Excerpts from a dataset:
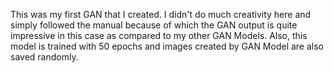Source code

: This was my first GAN that I created. I didn't do much creativity here and simply followed the manual because of which the GAN output is quite impressive in this case as compared to my other GAN Models. Also, this model is trained with 50 epochs and images created by GAN Model are also saved randomly.
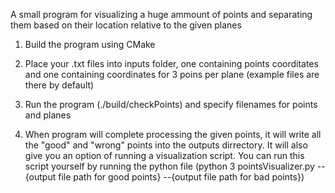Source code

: A small program for visualizing a huge ammount of points and separating them based on their location relative to the given planes

1. Build the program using CMake

2. Place your .txt files into inputs folder, one containing points coorditates and one containing coordinates for 3 poins per plane (example files are there by default)

3. Run the program (./build/checkPoints) and specify filenames for points and planes

4. When program will complete processing the given points, it will write all the "good" and "wrong" points into the outputs dirrectory. 
   It will also give you an option of running a visualization script. 
   You can run this script yourself by running the python file 
   (python 3 pointsVisualizer.py --{output file path for good points} --{output file path for bad points})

**WORK ORDER**.
Filter the entries down to the lines that include the string "program".

**TASK RESULT**.
: A small program for visualizing a huge ammount of points and separating them based on their location relative to the given planes
1. Build the program using CMake
3. Run the program (./build/checkPoints) and specify filenames for points and planes
4. When program will complete processing the given points, it will write all the "good" and "wrong" points into the outputs dirrectory. 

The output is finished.